Guy nodded stiffly. Tristan started out, his boots sharp on the stone aisle, his grip still iron about Genevieve’s wrists.
The party was assembled in the courtyard. Edwyna stood with Griswald and several other servants and the boy Matthew, ready to hand up the stirrup cup to the lord of the castle and his group.
Tristan did not release his hold of Genevieve until they were outside in the courtyard. Guy followed slowly behind her, and she did not dare turn around.
Lord Gifford found her and said courteously that he would be anxious to see her again. Thomas Tidewell, Tristan’s friend, gave her a brotherly hug and thanked her for her hospitality. She could only smile weakly in return. She knew that Tristan would deny that even the hospitality had been hers.
Edwyna stood there, sorry that they should go so soon. Tristan muttered darkly even to Edwyna, saying that the weather was worsening, they needed the good hours upon the road. And then he leaped upon Pie, and the great animal pranced toward Genevieve; Tristan stared down at her from that great height, straight and one with the horse, his eyes still a condemnation that burned through her. She swallowed uneasily and returned his stare. He bowed to her, courteously, coolly.
“Milady, you are at liberty no longer.” He looked over her head and she turned and saw that he nodded to Tibald, who waited with arms crossed.
And her heart seemed to sink. She would not be allowed outdoors again. Tibald had his orders.
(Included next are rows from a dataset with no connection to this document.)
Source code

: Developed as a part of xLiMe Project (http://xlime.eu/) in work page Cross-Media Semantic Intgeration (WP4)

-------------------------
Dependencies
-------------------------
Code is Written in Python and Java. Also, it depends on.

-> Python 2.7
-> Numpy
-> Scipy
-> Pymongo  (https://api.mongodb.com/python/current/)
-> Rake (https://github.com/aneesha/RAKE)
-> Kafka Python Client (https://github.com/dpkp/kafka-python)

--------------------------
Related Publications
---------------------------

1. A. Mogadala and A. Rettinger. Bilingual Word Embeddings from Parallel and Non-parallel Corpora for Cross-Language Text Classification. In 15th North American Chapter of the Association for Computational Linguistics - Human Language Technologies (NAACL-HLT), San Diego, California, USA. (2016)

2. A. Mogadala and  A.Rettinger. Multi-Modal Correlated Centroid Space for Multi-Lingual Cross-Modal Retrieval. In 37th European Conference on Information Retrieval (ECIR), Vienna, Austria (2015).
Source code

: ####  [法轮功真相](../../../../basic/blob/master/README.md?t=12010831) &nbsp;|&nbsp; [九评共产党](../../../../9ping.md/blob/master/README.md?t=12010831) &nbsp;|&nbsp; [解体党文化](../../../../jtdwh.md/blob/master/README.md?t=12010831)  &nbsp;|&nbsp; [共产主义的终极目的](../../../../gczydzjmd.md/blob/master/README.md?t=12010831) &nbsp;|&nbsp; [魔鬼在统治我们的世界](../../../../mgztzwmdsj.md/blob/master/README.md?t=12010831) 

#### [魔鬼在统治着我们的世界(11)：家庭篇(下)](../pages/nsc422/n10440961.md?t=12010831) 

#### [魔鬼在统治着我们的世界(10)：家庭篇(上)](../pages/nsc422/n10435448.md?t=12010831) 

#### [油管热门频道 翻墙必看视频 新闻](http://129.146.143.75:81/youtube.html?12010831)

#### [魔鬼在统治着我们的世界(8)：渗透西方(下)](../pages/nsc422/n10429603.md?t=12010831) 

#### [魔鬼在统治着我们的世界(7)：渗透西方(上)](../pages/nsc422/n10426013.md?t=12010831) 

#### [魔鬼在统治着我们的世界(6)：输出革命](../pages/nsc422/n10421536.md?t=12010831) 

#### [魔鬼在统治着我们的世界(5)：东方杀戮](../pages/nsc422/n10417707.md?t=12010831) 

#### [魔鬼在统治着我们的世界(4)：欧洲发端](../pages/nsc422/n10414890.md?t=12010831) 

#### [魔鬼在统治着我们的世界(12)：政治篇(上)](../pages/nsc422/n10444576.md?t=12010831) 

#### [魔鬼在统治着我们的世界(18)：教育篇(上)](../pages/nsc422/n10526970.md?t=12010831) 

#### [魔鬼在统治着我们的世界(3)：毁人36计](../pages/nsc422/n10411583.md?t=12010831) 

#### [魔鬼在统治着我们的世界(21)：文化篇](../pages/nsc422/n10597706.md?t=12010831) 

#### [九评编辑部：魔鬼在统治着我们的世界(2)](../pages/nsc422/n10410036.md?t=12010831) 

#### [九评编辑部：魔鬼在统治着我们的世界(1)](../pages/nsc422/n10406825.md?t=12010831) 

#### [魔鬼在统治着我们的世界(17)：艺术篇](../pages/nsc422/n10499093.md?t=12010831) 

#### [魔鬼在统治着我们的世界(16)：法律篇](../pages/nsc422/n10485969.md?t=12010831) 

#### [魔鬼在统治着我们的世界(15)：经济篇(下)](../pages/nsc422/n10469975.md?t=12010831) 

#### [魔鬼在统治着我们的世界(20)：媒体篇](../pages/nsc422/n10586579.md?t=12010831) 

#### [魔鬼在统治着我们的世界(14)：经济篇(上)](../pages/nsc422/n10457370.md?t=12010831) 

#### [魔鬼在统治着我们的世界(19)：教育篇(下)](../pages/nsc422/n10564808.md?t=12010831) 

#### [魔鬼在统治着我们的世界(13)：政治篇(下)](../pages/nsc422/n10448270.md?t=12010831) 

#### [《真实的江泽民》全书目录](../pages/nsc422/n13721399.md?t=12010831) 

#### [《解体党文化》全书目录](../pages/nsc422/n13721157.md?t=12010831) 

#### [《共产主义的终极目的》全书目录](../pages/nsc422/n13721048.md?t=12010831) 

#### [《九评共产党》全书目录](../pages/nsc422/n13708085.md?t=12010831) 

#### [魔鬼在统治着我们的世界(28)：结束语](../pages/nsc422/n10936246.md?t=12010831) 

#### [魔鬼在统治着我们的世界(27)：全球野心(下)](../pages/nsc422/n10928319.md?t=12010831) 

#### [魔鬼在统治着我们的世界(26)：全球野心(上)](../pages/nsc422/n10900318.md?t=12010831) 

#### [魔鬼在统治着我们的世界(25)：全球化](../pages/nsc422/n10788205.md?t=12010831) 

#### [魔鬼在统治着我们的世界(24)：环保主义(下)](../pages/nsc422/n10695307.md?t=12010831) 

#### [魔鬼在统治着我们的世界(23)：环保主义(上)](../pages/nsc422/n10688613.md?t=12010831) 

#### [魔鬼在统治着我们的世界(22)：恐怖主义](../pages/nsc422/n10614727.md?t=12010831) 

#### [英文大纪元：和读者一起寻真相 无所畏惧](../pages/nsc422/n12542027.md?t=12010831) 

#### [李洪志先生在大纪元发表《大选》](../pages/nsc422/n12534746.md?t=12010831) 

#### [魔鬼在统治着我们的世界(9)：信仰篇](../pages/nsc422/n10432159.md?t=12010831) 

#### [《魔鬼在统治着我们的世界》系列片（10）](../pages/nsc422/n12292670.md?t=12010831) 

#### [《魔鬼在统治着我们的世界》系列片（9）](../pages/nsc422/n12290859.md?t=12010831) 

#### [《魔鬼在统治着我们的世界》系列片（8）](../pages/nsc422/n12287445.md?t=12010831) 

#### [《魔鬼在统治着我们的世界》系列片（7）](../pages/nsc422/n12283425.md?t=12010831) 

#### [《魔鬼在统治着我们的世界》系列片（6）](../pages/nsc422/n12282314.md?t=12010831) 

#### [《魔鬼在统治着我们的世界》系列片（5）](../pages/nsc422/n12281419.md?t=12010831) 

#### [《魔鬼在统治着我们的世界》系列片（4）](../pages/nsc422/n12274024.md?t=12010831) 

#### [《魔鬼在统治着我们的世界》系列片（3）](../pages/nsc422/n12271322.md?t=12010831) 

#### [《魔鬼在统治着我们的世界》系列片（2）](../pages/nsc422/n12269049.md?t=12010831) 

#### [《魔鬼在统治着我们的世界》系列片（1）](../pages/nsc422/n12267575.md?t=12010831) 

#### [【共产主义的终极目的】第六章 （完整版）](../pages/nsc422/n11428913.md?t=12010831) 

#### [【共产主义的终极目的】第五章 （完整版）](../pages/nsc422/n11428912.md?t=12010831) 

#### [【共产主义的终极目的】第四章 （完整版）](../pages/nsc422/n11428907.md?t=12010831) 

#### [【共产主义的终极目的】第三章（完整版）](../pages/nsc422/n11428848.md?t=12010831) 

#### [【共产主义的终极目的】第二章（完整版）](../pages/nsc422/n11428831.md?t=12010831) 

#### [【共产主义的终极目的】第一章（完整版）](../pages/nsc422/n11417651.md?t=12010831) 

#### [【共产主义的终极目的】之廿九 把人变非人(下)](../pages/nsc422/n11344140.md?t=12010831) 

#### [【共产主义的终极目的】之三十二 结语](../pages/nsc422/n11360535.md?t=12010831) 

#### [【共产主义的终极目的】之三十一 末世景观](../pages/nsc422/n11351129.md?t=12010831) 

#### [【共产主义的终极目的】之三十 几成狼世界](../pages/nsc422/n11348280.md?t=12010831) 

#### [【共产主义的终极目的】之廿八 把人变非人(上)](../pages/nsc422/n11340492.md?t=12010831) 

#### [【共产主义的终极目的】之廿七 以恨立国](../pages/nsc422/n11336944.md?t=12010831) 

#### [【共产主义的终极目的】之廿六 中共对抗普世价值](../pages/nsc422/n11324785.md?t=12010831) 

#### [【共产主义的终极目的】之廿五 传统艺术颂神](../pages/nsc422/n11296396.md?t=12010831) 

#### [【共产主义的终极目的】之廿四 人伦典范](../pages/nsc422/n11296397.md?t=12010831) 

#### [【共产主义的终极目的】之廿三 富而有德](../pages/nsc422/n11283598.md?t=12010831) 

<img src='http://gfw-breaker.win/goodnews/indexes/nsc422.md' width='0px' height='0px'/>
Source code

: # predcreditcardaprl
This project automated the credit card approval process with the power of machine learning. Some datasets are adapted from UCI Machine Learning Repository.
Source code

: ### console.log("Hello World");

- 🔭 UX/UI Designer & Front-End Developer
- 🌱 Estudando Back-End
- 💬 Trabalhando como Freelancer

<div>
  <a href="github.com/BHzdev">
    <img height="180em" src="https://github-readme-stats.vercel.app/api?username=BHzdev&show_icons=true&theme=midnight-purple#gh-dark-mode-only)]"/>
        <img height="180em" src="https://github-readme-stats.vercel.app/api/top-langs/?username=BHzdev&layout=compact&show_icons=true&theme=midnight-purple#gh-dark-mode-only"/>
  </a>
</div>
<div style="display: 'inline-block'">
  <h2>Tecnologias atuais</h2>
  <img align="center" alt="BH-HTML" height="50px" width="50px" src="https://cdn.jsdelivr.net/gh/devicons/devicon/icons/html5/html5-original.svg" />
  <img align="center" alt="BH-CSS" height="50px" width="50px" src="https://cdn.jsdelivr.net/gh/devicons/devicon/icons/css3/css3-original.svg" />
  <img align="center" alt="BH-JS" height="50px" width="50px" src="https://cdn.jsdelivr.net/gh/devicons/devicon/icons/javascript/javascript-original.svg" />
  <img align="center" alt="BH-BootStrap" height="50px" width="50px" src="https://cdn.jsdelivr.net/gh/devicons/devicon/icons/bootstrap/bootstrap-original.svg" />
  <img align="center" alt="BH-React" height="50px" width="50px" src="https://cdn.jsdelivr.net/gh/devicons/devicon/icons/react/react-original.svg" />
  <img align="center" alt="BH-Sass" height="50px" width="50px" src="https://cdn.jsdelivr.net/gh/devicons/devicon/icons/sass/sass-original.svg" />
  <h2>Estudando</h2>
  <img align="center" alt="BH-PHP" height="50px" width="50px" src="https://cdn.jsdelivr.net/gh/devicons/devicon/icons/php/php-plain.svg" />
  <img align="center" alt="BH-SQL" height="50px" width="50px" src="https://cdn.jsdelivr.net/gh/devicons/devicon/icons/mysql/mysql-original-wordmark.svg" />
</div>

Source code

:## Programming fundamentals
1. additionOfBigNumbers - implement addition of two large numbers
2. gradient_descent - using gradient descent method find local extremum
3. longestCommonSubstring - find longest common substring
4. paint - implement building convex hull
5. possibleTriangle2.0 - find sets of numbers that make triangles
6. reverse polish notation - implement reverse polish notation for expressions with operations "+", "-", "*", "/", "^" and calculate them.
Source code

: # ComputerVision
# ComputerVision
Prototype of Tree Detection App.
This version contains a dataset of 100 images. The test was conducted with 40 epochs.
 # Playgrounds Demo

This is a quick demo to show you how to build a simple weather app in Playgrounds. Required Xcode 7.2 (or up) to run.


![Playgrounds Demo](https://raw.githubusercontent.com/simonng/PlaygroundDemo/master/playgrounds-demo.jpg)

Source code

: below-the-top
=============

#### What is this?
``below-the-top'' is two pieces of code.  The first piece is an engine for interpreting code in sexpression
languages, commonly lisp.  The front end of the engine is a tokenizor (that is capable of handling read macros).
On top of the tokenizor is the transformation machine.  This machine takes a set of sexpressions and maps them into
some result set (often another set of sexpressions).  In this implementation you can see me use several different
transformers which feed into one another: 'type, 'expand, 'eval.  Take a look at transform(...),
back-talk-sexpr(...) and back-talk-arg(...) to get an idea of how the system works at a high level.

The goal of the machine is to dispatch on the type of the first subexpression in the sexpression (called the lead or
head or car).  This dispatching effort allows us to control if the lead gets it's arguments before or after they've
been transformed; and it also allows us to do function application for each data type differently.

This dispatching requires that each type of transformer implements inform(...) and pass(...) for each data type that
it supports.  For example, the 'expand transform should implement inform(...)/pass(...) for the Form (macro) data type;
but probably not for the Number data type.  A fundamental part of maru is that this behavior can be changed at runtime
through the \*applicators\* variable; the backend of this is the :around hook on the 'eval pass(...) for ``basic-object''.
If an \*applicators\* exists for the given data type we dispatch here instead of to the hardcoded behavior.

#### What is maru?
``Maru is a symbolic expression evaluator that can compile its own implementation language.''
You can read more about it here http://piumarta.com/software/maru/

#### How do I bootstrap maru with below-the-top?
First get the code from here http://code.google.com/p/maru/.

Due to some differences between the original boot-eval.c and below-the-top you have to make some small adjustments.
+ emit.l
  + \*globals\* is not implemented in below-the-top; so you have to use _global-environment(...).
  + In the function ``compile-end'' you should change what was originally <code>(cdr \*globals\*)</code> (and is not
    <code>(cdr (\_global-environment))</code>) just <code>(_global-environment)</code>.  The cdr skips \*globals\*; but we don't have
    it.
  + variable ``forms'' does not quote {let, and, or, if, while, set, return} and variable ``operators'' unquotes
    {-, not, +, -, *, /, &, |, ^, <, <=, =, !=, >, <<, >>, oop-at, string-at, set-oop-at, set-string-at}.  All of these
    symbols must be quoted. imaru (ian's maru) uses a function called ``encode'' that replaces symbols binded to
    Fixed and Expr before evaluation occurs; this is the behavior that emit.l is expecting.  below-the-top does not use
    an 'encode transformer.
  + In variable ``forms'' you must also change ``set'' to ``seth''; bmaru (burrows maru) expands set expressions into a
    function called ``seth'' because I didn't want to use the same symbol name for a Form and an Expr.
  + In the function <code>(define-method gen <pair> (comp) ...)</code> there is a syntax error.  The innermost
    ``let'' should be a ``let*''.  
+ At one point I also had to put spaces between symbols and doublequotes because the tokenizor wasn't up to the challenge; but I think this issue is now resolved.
He would sleep before her door now, she knew, perhaps changing places now and again with young Roger de Treyne.
She swung around to stare at Tristan again, moistening her dry lips to attempt to speak.
“Tristan, I did not—”
He bent down low to her, whispering sharply.
“Milady, take care. If I ever catch you so with him again, I will lay a whip against your flesh myself with the greatest pleasure. And I will kill him. I swear it. So be warned.”
He straightened, shouted and lifted a hand, and the party of men and horses went thundering out the gates of Edenby.